Он и рябой выигрывали все ставки, куча денег пред Лукою всё росла; чтобы они не смешались с деньгами соседа, солдат снял фуражку, сгрёб в неё выигрыш и, устало вздохнув, сказал монаху:
— Ну и здорово же!
Тот, ещё более повеселевший, смотрел на стол полуоткрыв рот, странно выпучив глаза, шарил на груди у себя и шептал:
— Ну-кося и я тоже… ах ты…
— Держи, отец, с выигрыша! — сказал Лука, сунув ему трёшницу, монах тотчас придавил её пальцами к столу и, задохнувшись, рявкнул:
— Дама!
— Дана!
Отовсюду, трясясь, тянулись к столу неверные, точно изломанные руки, хватая и швыряя деньги, крутился рычащий жадный гул, всё было точно в дыму и во сне, всё шаталось, а игрок, метавший карты, пел и свистел, разжигая всех, как огонь.
Потом всё сразу оборвалось для Луки, стало просто и холодно: сунув руку в фуражку, он ощупал в ней только серебряный рубль и скомканную пятишницу, привычном жестом бросил бумажку игроку и, вздрогнув, вытянулся, спрятал руки в кармины штанов, — там ещё должны быть деньги, но оказалось несколько пятаков, стёртый гривенник, похожий на бельмо, и зеркало.

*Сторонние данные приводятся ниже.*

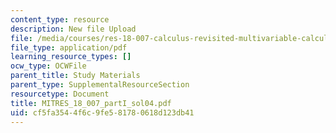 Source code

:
 ```yaml
---
content_type: resource
description: New file Upload
file: /media/courses/res-18-007-calculus-revisited-multivariable-calculus-fall-2011/cf5fa3544f6c9fe581780618d123db41_MITRES_18_007_partI_sol04.pdf
file_type: application/pdf
learning_resource_types: []
ocw_type: OCWFile
parent_title: Study Materials
parent_type: SupplementalResourceSection
resourcetype: Document
title: MITRES_18_007_partI_sol04.pdf
uid: cf5fa354-4f6c-9fe5-8178-0618d123db41
---
```

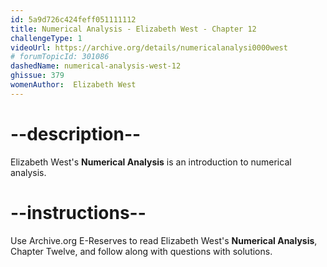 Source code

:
 ```yaml
---
id: 5a9d726c424feff051111112
title: Numerical Analysis - Elizabeth West - Chapter 12
challengeType: 1
videoUrl: https://archive.org/details/numericalanalysi0000west
# forumTopicId: 301086
dashedName: numerical-analysis-west-12
ghissue: 379
womenAuthor:  Elizabeth West
---
```


# --description--

Elizabeth West's __Numerical Analysis__ is an introduction to numerical analysis.

# --instructions--

Use Archive.org E-Reserves to read Elizabeth West's __Numerical Analysis__, Chapter Twelve, and follow along with questions with solutions.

Некоторое время он стоял одеревенев, не веря, что проигрался; рябой искоса взглянул на него, отодвинул плечом Луку от стола, кратко и строго сказав:
— Отойди.
Солдат покорно отошёл и замер, упёршись глазами в изогнутые спины людей вокруг стола; хрипя, они толкали друг друга, их тёмная куча шевелилась, как толпа овец пред воротами хлева.
— Проигрался? — спросил монах откуда-то издали.
— Да, — сонно и устало ответил Лука.
— И я, семь целковых…
Лука оглянулся, с трудом говоря:
— Ты бы, отец, отдал мне трёшницу…
— Али я просил её у тебя? Ишь ты! Это была твоя охота поставить…
«Верно», — подумал солдат.
Поддёргивая штаны — пояс их вдруг ослаб и стал широк, — Лука прошёл к борту, заглянул в реку — она была чёрная и текла очень быстро.
Где-то вдали небо ещё краснело, и туда быстро летели тяжёлые облака, чуть-чуть отражаясь в воде. Пароход шёл сквозь облака и тени их, как челнок сквозь основу, встречу ему, посвистывая, двигалась ночная тьма, поглощая берега, суживая реку.
Внутри солдата всё дрожало от обиды и скорби, он присел на что-то, застывая от холода.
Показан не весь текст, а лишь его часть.